Saved data entries
- Opening Delimiter -
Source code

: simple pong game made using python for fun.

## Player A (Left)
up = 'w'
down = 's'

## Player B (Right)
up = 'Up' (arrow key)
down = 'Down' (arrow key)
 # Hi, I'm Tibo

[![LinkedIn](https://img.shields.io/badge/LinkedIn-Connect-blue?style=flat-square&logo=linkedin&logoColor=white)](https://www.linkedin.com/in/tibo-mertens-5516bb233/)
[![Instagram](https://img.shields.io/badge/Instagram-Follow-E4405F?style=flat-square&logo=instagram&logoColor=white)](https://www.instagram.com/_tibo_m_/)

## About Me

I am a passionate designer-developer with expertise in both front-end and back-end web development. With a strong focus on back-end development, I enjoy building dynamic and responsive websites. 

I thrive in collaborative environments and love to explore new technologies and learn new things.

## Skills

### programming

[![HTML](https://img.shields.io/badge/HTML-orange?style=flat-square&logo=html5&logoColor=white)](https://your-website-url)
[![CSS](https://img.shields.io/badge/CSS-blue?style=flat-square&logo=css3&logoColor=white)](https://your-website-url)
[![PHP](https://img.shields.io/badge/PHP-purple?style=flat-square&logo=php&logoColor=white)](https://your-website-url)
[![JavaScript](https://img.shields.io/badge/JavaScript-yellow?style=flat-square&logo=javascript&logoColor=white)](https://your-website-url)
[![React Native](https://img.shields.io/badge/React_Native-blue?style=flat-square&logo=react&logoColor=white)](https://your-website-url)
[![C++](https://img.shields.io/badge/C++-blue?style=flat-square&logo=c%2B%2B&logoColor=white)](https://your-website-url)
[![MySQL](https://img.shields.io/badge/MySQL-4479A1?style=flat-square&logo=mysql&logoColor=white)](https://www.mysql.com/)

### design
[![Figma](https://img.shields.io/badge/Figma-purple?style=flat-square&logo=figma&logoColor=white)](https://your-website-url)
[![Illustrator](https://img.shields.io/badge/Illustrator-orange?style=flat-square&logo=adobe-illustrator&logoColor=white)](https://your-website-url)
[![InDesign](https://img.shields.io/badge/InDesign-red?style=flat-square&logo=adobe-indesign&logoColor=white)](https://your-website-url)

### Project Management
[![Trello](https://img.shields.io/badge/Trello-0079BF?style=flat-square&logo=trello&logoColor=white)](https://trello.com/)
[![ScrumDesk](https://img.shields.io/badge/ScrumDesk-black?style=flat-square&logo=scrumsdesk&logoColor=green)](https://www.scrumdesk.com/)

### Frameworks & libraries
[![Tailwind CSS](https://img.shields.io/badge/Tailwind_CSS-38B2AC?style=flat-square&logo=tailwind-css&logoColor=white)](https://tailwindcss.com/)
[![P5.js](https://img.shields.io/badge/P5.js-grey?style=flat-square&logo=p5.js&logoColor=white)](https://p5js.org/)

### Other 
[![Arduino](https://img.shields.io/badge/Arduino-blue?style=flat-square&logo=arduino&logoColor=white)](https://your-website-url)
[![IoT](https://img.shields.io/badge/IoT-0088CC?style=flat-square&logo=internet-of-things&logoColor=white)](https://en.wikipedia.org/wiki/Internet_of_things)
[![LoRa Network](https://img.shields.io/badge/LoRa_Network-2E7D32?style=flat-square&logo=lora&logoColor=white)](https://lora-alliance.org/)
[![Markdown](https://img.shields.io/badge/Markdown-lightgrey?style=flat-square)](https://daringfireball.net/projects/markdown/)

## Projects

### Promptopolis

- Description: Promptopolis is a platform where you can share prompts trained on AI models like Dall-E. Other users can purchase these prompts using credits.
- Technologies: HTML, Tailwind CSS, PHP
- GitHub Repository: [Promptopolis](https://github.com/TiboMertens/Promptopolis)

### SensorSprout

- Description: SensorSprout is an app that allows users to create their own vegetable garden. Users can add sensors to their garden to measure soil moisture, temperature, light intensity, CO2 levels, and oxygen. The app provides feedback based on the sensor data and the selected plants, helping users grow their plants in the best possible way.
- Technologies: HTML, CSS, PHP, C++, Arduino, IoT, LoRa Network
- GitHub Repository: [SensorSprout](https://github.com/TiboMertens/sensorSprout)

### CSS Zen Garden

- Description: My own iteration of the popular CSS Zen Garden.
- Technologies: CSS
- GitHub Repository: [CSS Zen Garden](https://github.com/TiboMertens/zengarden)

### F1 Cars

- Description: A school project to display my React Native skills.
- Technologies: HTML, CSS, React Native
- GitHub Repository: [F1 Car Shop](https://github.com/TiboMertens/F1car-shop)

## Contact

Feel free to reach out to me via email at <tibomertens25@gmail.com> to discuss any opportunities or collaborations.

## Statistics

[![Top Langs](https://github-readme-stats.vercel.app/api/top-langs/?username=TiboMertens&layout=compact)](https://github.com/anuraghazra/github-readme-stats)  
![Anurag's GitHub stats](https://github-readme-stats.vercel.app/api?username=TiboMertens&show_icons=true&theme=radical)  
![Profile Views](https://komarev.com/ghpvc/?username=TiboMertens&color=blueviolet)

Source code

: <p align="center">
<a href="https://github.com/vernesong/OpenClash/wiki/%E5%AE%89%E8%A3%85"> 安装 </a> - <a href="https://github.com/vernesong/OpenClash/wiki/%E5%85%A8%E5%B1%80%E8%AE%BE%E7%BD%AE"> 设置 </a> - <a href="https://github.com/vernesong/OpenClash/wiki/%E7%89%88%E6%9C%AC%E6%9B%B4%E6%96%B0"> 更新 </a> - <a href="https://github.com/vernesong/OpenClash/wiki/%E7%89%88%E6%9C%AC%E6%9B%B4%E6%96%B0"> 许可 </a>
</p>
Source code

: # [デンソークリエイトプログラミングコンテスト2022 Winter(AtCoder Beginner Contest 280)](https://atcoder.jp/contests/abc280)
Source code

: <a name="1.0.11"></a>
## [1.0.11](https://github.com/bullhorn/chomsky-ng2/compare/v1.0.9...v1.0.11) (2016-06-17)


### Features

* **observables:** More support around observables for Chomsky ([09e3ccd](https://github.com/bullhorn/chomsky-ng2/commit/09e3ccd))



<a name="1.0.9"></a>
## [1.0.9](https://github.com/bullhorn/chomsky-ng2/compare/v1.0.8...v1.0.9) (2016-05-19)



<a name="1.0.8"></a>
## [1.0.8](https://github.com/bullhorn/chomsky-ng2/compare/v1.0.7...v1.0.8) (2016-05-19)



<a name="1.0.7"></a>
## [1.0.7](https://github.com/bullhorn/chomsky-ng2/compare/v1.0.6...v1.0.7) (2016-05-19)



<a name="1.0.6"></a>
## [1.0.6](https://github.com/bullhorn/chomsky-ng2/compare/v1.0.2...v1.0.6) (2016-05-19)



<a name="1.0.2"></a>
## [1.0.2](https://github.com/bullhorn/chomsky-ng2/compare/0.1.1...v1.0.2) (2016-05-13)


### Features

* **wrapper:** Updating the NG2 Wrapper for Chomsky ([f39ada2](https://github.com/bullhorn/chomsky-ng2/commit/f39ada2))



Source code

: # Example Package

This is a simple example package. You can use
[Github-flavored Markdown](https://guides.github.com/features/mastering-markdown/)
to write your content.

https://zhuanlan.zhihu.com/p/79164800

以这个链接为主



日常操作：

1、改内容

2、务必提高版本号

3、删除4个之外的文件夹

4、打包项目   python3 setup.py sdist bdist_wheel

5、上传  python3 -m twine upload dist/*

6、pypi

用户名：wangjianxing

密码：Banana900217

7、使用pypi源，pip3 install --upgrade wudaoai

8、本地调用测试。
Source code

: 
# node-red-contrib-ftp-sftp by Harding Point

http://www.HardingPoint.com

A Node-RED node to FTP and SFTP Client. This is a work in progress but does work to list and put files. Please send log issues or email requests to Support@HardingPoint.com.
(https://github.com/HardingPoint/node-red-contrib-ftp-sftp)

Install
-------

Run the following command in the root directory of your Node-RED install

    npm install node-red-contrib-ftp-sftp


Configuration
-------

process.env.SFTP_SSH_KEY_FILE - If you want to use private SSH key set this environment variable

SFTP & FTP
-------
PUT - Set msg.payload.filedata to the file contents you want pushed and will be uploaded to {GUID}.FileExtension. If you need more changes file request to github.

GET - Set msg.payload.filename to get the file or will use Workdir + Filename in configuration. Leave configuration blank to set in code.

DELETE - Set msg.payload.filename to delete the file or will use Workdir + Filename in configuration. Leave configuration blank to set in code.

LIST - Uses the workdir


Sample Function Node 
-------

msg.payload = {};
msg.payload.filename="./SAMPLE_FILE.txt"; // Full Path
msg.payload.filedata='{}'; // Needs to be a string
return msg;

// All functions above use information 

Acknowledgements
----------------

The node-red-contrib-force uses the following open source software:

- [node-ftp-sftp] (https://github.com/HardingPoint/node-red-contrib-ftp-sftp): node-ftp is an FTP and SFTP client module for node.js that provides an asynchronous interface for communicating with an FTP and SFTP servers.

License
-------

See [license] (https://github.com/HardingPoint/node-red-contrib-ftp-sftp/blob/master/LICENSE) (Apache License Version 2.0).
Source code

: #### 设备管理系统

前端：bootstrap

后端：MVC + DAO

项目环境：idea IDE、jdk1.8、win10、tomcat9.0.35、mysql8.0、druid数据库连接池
- Closing Delimiter -
Problem to work on:
Set down each line exactly as it appears, starting at the top of the data and ending at the line containing "### programming", and include no other lines.

Problem solution:
Source code

: simple pong game made using python for fun.

## Player A (Left)
up = 'w'
down = 's'

## Player B (Right)
up = 'Up' (arrow key)
down = 'Down' (arrow key)
 # Hi, I'm Tibo

[![LinkedIn](https://img.shields.io/badge/LinkedIn-Connect-blue?style=flat-square&logo=linkedin&logoColor=white)](https://www.linkedin.com/in/tibo-mertens-5516bb233/)
[![Instagram](https://img.shields.io/badge/Instagram-Follow-E4405F?style=flat-square&logo=instagram&logoColor=white)](https://www.instagram.com/_tibo_m_/)

## About Me

I am a passionate designer-developer with expertise in both front-end and back-end web development. With a strong focus on back-end development, I enjoy building dynamic and responsive websites. 

I thrive in collaborative environments and love to explore new technologies and learn new things.

## Skills

### programming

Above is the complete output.